What is needed =
Print the lines below word for word, beginning with the first and ending with the line that holds "- **Concurrent Processing**: Handles", and skip every picture.

++++++

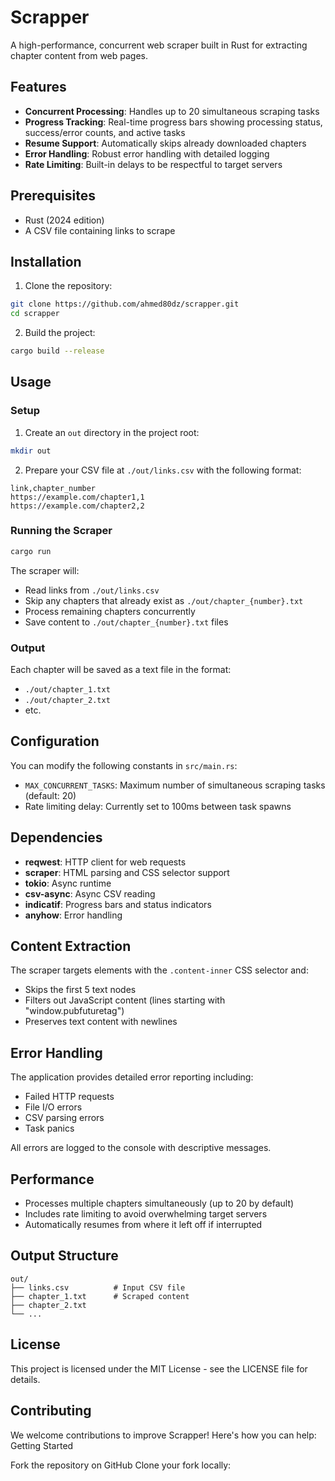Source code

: # Scrapper

A high-performance, concurrent web scraper built in Rust for extracting chapter content from web pages.

## Features

- **Concurrent Processing**: Handles up to 20 simultaneous scraping tasks
- **Progress Tracking**: Real-time progress bars showing processing status, success/error counts, and active tasks
- **Resume Support**: Automatically skips already downloaded chapters
- **Error Handling**: Robust error handling with detailed logging
- **Rate Limiting**: Built-in delays to be respectful to target servers

## Prerequisites

- Rust (2024 edition)
- A CSV file containing links to scrape

## Installation

1. Clone the repository:
```bash
git clone https://github.com/ahmed80dz/scrapper.git
cd scrapper
```

2. Build the project:
```bash
cargo build --release
```

## Usage

### Setup

1. Create an `out` directory in the project root:
```bash
mkdir out
```

2. Prepare your CSV file at `./out/links.csv` with the following format:
```csv
link,chapter_number
https://example.com/chapter1,1
https://example.com/chapter2,2
```

### Running the Scraper

```bash
cargo run
```

The scraper will:
- Read links from `./out/links.csv`
- Skip any chapters that already exist as `./out/chapter_{number}.txt`
- Process remaining chapters concurrently
- Save content to `./out/chapter_{number}.txt` files

### Output

Each chapter will be saved as a text file in the format:
- `./out/chapter_1.txt`
- `./out/chapter_2.txt`
- etc.

## Configuration

You can modify the following constants in `src/main.rs`:

- `MAX_CONCURRENT_TASKS`: Maximum number of simultaneous scraping tasks (default: 20)
- Rate limiting delay: Currently set to 100ms between task spawns

## Dependencies

- **reqwest**: HTTP client for web requests
- **scraper**: HTML parsing and CSS selector support
- **tokio**: Async runtime
- **csv-async**: Async CSV reading
- **indicatif**: Progress bars and status indicators
- **anyhow**: Error handling

## Content Extraction

The scraper targets elements with the `.content-inner` CSS selector and:
- Skips the first 5 text nodes
- Filters out JavaScript content (lines starting with "window.pubfuturetag")
- Preserves text content with newlines

## Error Handling

The application provides detailed error reporting including:
- Failed HTTP requests
- File I/O errors
- CSV parsing errors
- Task panics

All errors are logged to the console with descriptive messages.

## Performance

- Processes multiple chapters simultaneously (up to 20 by default)
- Includes rate limiting to avoid overwhelming target servers
- Automatically resumes from where it left off if interrupted

## Output Structure

```
out/
├── links.csv          # Input CSV file
├── chapter_1.txt      # Scraped content
├── chapter_2.txt
└── ...
```

## License

This project is licensed under the MIT License - see the LICENSE file for details.

## Contributing


We welcome contributions to improve Scrapper! Here's how you can help:
Getting Started

Fork the repository on GitHub
Clone your fork locally:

++++++

Exercise output =
Source code

: # Scrapper

A high-performance, concurrent web scraper built in Rust for extracting chapter content from web pages.

## Features

- **Concurrent Processing**: Handles up to 20 simultaneous scraping tasks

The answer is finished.